Москва, 3 октября, 1812.
Наполеон. ]

«Je serais maudit par la posterite si l'on me regardait comme le premier moteur d'un accommodement quelconque. Tel est l'esprit actuel de ma nation», [Я бы был проклят, если бы на меня смотрели как на первого зачинщика какой бы то ни было сделки; такова воля нашего народа. ] – отвечал Кутузов и продолжал употреблять все свои силы на то, чтобы удерживать войска от наступления.

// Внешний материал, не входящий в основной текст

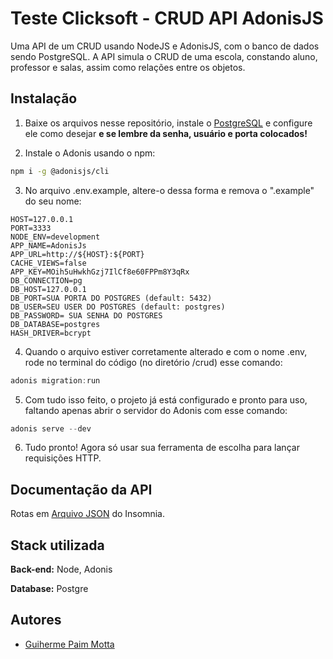 
# Teste Clicksoft - CRUD API AdonisJS

Uma API de um CRUD usando NodeJS e AdonisJS, com o banco de dados sendo PostgreSQL. A API simula o CRUD de uma escola, constando aluno, professor e salas, assim como relações entre os objetos.


## Instalação

1. Baixe os arquivos nesse repositório, instale o [PostgreSQL](https://www.enterprisedb.com/downloads/postgres-postgresql-downloads) e configure ele como desejar **e se lembre da senha, usuário e porta colocados!**

2. Instale o Adonis usando o npm:
```bash
npm i -g @adonisjs/cli
```

3. No arquivo .env.example, altere-o dessa forma e remova o ".example" do seu nome:
```
HOST=127.0.0.1
PORT=3333
NODE_ENV=development
APP_NAME=AdonisJs
APP_URL=http://${HOST}:${PORT}
CACHE_VIEWS=false
APP_KEY=MOih5uHwkhGzj7IlCf8e60FPPm8Y3qRx
DB_CONNECTION=pg
DB_HOST=127.0.0.1
DB_PORT=SUA PORTA DO POSTGRES (default: 5432)
DB_USER=SEU USER DO POSTGRES (default: postgres)
DB_PASSWORD= SUA SENHA DO POSTGRES
DB_DATABASE=postgres
HASH_DRIVER=bcrypt
```

4. Quando o arquivo estiver corretamente alterado e com o nome .env, rode no terminal do código (no diretório /crud) esse comando:

```powershell
adonis migration:run
```

5. Com tudo isso feito, o projeto já está configurado e pronto para uso, faltando apenas abrir o servidor do Adonis com esse comando:

```powershell
adonis serve --dev
```

6. Tudo pronto! Agora só usar sua ferramenta de escolha para lançar requisições HTTP.
    
## Documentação da API

Rotas em [Arquivo JSON](/crud-clicksoft-insomnia.json) do Insomnia.



## Stack utilizada

**Back-end:** Node, Adonis

**Database:** Postgre


## Autores

- [Guiherme Paim Motta](https://github.com/snowzzrra)

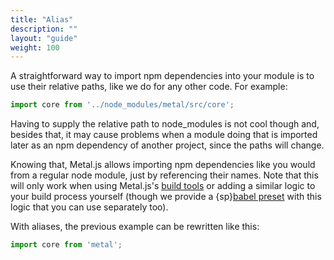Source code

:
 ```yaml
---
title: "Alias"
description: ""
layout: "guide"
weight: 100
---
```


<article>

A straightforward way to import npm dependencies into your module is to use
their relative paths, like we do for any other code. For example:

```javascript
import core from '../node_modules/metal/src/core';
```

Having to supply the relative path to node_modules is not cool though and,
besides that, it may cause problems when a module doing that is imported later
as an npm dependency of another project, since the paths will change.

Knowing that, Metal.js allows importing npm dependencies like you would from a
regular node module, just by referencing their names. Note that this will only
work when using Metal.js's [build tools](/docs/guides/building.html) or adding
a similar logic to your build process yourself (though we provide a
{sp}[babel preset](https://npmjs.com/package/babel-preset-metal) with this logic
that you can use separately too).

With aliases, the previous example can be rewritten like this:

```javascript
import core from 'metal';
```

</article>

В месяц грабежа французского войска в Москве и спокойной стоянки русского войска под Тарутиным совершилось изменение в отношении силы обоих войск (духа и численности), вследствие которого преимущество силы оказалось на стороне русских. Несмотря на то, что положение французского войска и его численность были неизвестны русским, как скоро изменилось отношение, необходимость наступления тотчас же выразилась в бесчисленном количестве признаков. Признаками этими были: и присылка Лористона, и изобилие провианта в Тарутине, и сведения, приходившие со всех сторон о бездействии и беспорядке французов, и комплектование наших полков рекрутами, и хорошая погода, и продолжительный отдых русских солдат, и обыкновенно возникающее в войсках вследствие отдыха нетерпение исполнять то дело, для которого все собраны, и любопытство о том, что делалось во французской армии, так давно потерянной из виду, и смелость, с которою теперь шныряли русские аванпосты около стоявших в Тарутине французов, и известия о легких победах над французами мужиков и партизанов, и зависть, возбуждаемая этим, и чувство мести, лежавшее в душе каждого человека до тех пор, пока французы были в Москве, и (главное) неясное, но возникшее в душе каждого солдата сознание того, что отношение силы изменилось теперь и преимущество находится на нашей стороне. Существенное отношение сил изменилось, и наступление стало необходимым. И тотчас же, так же верно, как начинают бить и играть в часах куранты, когда стрелка совершила полный круг, в высших сферах, соответственно существенному изменению сил, отразилось усиленное движение, шипение и игра курантов.